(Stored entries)
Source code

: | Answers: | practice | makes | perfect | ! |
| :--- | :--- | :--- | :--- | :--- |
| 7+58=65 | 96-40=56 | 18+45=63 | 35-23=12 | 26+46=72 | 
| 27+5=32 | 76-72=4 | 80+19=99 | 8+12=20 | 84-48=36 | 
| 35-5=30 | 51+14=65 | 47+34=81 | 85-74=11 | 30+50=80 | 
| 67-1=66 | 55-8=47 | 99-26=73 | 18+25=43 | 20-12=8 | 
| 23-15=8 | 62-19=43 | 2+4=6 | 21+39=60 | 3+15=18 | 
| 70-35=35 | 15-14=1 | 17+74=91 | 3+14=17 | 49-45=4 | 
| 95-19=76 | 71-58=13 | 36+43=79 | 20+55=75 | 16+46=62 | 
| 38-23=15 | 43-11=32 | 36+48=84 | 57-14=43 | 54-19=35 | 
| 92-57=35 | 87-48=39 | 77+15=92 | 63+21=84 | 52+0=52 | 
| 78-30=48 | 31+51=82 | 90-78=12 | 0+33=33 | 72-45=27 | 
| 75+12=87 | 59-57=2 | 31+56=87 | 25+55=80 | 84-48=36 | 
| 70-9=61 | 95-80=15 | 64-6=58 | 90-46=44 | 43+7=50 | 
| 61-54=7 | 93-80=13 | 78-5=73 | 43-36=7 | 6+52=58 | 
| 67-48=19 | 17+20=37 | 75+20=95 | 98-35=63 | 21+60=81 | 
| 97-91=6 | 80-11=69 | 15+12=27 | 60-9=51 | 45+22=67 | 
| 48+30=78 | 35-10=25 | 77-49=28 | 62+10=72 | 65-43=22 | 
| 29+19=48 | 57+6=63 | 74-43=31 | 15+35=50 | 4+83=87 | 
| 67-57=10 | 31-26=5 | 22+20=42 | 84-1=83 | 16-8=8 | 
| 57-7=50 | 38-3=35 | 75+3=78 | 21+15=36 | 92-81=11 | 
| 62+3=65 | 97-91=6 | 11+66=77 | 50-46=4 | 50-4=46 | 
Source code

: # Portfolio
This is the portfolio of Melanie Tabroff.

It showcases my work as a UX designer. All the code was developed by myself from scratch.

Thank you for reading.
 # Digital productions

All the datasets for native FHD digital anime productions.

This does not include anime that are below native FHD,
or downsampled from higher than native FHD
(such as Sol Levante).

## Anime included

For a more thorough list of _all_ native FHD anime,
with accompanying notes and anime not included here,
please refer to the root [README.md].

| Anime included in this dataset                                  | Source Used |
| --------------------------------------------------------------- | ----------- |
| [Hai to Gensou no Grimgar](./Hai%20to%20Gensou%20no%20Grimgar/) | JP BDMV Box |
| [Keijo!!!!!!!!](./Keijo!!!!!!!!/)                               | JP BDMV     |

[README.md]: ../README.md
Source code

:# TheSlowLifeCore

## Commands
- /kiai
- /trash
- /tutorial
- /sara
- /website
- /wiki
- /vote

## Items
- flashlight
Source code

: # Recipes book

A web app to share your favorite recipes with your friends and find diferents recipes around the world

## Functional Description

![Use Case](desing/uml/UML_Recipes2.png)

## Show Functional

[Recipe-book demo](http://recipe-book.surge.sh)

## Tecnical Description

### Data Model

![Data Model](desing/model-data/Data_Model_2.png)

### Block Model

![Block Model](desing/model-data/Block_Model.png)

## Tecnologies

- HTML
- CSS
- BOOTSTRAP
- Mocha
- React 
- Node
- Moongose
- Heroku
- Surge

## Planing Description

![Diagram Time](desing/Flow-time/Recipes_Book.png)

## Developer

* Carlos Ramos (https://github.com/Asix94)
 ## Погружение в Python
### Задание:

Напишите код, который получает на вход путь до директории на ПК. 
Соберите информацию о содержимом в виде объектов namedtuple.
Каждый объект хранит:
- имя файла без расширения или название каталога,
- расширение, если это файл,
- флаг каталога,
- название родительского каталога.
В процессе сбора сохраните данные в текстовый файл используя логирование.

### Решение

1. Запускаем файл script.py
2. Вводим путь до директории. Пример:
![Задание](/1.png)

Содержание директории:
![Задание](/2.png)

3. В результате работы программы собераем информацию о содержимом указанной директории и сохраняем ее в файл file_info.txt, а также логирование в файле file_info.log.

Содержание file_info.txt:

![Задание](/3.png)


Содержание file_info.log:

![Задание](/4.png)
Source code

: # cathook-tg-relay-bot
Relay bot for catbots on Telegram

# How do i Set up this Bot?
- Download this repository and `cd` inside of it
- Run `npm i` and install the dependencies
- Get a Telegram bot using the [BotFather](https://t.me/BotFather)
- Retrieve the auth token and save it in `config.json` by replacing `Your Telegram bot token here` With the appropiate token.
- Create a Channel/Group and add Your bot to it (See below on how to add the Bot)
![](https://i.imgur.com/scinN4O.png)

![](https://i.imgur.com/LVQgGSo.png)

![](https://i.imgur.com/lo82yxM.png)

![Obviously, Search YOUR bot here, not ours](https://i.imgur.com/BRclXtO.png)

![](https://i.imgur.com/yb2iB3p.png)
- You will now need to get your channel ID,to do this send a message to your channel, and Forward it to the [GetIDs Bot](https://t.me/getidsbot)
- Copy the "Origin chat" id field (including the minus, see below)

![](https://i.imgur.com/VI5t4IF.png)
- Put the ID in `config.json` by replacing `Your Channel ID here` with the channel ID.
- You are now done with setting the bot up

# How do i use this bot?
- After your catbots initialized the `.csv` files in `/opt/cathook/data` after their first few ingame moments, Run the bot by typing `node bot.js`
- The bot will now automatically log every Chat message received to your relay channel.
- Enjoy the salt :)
...
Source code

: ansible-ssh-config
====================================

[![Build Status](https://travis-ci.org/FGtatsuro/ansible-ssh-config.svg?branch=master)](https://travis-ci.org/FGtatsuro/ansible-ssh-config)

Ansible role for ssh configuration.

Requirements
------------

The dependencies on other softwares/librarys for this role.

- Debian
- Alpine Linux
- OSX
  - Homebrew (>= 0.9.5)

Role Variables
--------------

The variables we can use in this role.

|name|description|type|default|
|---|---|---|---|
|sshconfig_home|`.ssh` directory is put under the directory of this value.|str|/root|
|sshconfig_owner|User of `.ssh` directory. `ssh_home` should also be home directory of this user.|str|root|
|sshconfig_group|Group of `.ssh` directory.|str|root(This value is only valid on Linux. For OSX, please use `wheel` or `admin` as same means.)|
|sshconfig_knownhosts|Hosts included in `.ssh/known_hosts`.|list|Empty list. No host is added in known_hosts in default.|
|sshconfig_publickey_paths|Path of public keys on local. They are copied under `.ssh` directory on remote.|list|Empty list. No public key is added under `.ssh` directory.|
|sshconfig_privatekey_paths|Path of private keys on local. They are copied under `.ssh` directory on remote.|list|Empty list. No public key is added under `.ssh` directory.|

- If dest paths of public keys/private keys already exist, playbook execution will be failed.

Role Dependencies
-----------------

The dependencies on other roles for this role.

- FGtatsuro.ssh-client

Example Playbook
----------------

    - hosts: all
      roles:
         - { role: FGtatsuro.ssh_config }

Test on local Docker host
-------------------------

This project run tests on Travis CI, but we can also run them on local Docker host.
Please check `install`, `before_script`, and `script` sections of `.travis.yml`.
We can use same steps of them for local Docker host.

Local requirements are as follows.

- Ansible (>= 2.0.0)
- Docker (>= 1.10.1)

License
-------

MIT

● TRY IT
A single number is the whole answer here: the number of lines in the data containing "директории".

● PROBLEM SOLUTION
4